# [ASSIGNMENT]
Go through the records, and copy each line in which the string "Funktion" is present.

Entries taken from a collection
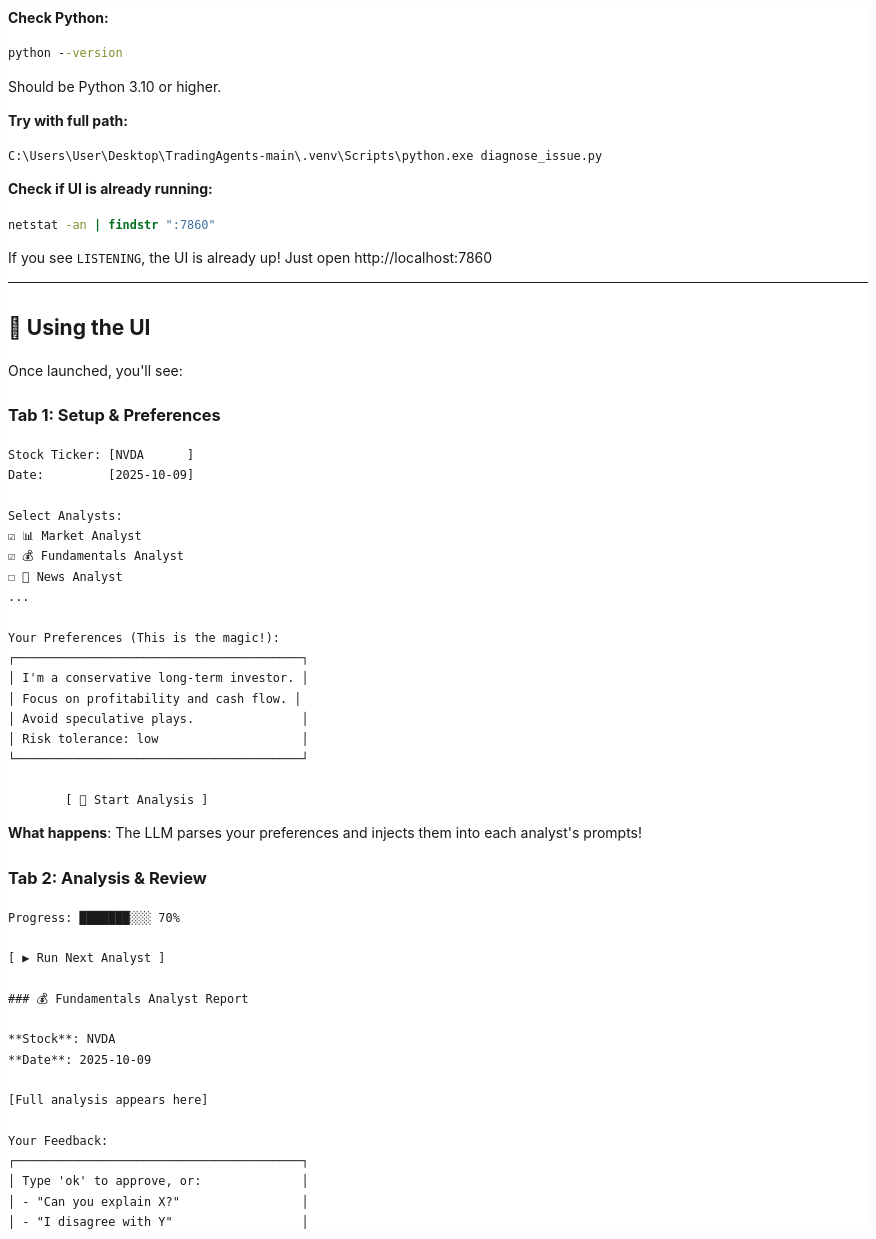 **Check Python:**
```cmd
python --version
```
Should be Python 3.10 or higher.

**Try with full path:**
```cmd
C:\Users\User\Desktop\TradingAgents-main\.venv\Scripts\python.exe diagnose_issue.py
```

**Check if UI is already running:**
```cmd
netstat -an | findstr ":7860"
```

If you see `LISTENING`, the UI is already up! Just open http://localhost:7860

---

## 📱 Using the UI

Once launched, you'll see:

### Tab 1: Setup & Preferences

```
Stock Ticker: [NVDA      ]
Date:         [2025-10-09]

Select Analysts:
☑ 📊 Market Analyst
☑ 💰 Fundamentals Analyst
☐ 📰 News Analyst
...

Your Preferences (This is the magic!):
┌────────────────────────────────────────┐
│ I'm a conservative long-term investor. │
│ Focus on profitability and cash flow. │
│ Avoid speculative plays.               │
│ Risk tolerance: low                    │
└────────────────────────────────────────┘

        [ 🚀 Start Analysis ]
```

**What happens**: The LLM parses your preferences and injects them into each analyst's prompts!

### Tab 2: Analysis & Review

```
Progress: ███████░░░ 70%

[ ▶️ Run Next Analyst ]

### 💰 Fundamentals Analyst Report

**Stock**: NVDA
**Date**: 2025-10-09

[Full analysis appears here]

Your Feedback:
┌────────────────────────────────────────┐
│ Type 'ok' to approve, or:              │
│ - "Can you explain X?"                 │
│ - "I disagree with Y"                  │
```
...
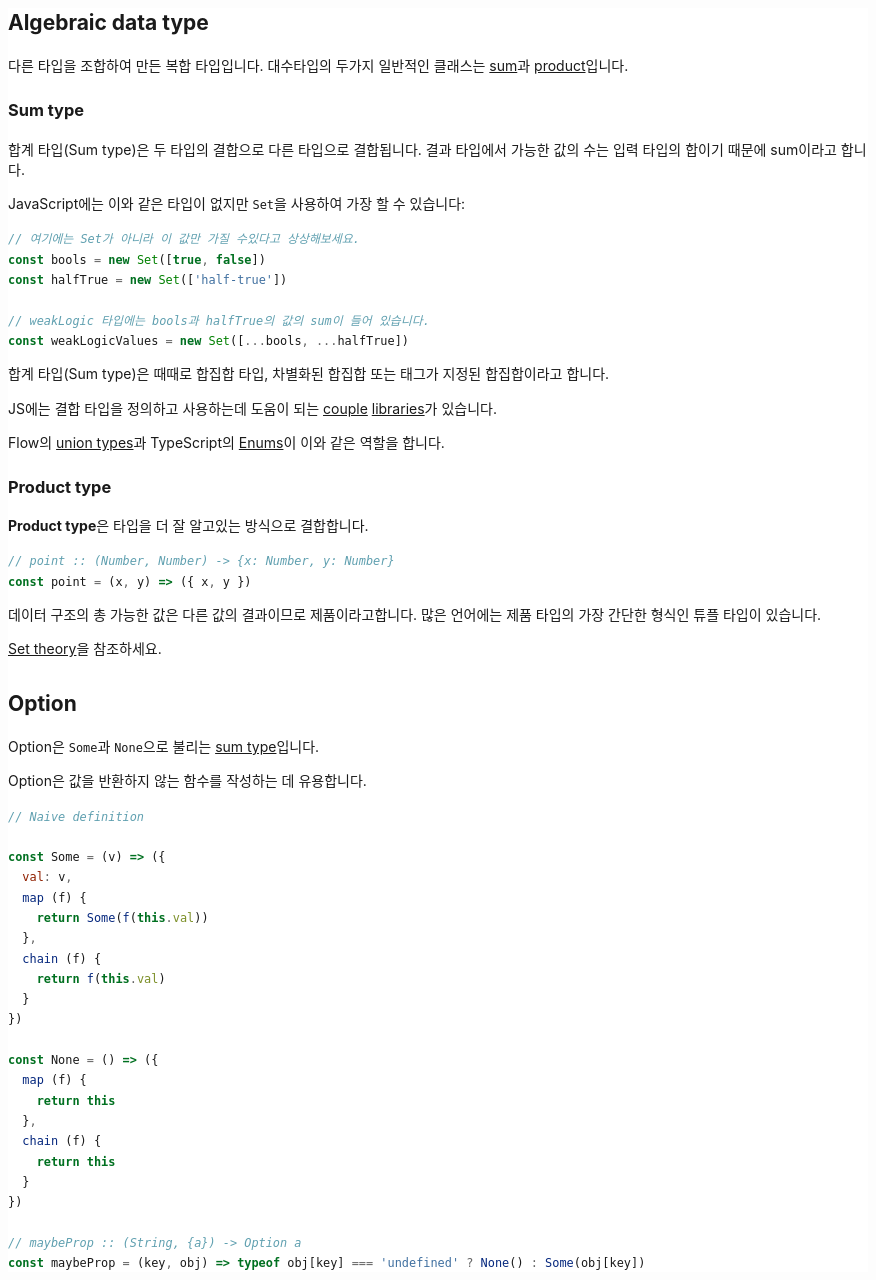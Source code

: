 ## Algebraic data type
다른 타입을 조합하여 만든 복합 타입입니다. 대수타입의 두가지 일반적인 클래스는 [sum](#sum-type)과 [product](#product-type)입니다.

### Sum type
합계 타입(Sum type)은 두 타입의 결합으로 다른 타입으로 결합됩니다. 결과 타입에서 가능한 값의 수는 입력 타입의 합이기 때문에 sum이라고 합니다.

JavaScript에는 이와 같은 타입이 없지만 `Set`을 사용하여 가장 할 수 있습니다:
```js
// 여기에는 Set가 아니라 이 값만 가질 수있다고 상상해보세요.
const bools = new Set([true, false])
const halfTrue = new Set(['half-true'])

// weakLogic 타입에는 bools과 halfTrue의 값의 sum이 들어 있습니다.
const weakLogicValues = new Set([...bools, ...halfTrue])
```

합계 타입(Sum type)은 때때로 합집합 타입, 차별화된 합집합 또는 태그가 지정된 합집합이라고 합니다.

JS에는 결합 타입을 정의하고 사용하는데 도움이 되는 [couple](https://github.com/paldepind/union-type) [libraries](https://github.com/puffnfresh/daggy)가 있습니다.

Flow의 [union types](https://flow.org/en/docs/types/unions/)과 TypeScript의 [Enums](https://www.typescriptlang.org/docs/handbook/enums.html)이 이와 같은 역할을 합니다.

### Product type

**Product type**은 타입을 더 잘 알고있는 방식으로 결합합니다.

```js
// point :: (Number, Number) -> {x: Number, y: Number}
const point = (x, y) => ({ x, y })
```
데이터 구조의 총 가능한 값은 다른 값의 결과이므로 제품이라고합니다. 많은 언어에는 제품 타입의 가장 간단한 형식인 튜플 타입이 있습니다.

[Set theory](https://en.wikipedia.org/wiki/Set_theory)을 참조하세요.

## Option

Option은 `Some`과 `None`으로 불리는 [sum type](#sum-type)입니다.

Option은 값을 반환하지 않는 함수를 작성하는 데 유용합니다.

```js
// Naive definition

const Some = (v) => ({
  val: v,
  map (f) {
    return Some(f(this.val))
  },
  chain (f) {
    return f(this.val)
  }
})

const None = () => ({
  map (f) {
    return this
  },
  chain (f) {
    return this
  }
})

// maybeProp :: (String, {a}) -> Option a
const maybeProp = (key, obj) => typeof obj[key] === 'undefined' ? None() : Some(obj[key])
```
--
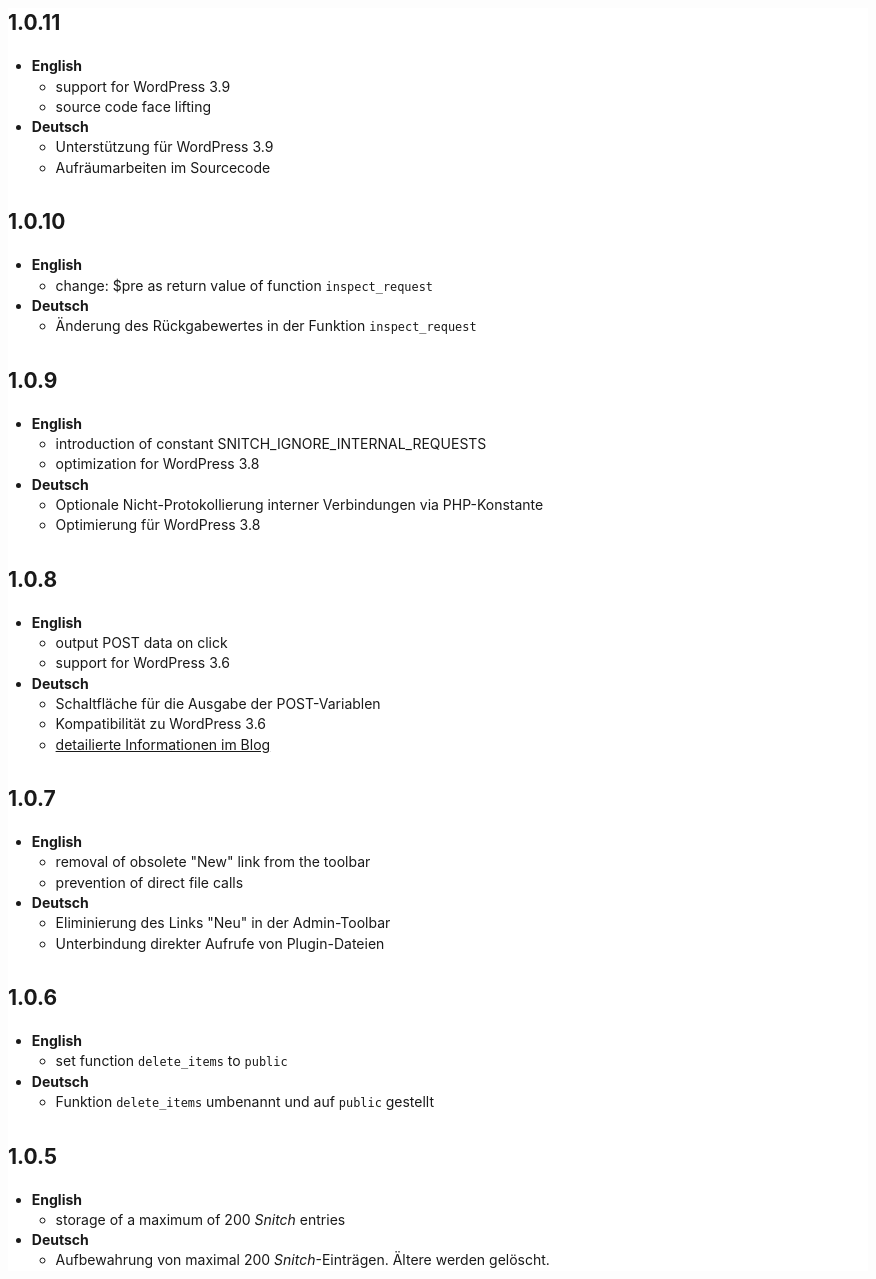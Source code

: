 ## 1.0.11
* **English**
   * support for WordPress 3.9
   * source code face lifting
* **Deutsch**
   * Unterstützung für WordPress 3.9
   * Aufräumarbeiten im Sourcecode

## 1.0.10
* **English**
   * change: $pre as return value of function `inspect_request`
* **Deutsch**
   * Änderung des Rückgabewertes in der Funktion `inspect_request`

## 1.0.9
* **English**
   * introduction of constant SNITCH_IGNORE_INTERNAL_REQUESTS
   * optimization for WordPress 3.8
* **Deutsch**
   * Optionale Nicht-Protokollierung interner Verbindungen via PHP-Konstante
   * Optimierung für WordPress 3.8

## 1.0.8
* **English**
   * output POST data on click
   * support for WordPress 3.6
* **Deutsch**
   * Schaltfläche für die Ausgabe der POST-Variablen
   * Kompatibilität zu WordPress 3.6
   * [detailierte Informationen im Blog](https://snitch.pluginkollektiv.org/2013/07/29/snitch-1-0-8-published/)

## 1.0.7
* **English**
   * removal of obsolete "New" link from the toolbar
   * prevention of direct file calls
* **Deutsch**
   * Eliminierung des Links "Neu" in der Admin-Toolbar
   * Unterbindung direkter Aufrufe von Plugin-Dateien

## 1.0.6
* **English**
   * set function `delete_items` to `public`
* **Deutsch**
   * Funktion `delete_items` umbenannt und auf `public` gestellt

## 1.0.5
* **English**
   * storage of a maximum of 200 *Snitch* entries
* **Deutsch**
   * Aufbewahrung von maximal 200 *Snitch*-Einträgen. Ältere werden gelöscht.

# [RESPONSE BOX]
   * Änderung des Rückgabewertes in der Funktion `inspect_request`
   * Funktion `delete_items` umbenannt und auf `public` gestellt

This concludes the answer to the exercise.